▼

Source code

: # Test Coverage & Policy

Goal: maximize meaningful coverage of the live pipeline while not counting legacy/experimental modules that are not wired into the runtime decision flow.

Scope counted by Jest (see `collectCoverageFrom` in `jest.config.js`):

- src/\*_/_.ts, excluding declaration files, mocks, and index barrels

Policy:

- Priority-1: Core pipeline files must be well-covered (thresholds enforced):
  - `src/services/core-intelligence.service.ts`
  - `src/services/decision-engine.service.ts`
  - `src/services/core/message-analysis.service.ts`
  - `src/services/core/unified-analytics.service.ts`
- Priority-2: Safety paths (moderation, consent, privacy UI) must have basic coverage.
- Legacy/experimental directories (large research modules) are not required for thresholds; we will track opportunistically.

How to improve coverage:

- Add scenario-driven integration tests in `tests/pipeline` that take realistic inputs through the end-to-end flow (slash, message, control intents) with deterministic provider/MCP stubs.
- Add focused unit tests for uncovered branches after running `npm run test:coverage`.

▲
▼

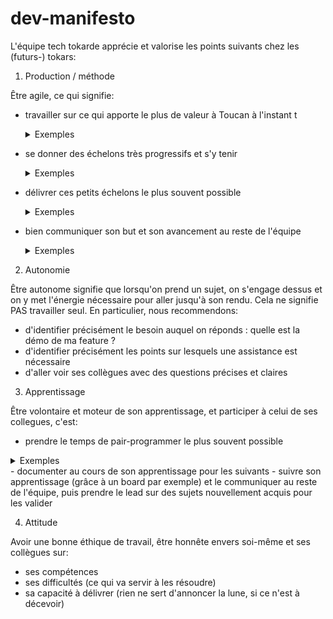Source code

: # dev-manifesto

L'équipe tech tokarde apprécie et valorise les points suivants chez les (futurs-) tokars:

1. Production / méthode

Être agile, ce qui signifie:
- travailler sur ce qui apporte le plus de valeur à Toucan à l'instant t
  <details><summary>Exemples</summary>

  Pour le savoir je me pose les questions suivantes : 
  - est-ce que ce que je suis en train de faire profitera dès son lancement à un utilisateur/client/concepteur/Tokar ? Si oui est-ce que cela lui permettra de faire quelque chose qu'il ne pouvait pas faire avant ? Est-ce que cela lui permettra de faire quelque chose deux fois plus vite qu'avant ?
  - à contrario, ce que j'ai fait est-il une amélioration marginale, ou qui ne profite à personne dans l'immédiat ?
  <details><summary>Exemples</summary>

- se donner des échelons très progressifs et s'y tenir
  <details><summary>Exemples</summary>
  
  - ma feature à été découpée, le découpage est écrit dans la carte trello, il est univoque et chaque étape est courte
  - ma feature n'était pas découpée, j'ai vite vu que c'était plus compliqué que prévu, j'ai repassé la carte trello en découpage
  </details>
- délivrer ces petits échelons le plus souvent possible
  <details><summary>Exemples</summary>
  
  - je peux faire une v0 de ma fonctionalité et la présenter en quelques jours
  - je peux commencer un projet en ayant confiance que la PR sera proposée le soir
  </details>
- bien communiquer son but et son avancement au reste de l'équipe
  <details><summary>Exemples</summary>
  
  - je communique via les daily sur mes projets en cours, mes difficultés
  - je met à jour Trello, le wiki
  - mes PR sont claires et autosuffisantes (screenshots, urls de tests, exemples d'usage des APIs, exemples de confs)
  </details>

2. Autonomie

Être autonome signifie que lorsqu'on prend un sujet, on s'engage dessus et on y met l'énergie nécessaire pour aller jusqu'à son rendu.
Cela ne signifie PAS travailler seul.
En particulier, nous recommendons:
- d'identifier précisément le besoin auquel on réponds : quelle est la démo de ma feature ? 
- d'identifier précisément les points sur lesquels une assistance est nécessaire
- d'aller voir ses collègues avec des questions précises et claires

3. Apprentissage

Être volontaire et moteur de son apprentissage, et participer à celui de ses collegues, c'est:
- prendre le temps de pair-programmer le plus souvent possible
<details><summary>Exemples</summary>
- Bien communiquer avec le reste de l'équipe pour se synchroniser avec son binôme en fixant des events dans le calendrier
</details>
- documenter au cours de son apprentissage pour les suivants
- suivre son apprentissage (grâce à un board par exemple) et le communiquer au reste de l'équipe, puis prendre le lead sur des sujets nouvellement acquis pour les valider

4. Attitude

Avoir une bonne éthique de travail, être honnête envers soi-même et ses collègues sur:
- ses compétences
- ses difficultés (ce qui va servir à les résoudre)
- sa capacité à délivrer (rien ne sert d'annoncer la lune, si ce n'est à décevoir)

▲

### Task to carry out
Find the string "flow" in the entries above and return each line that holds it.

### Output for this task
Goal: maximize meaningful coverage of the live pipeline while not counting legacy/experimental modules that are not wired into the runtime decision flow.
- Add scenario-driven integration tests in `tests/pipeline` that take realistic inputs through the end-to-end flow (slash, message, control intents) with deterministic provider/MCP stubs.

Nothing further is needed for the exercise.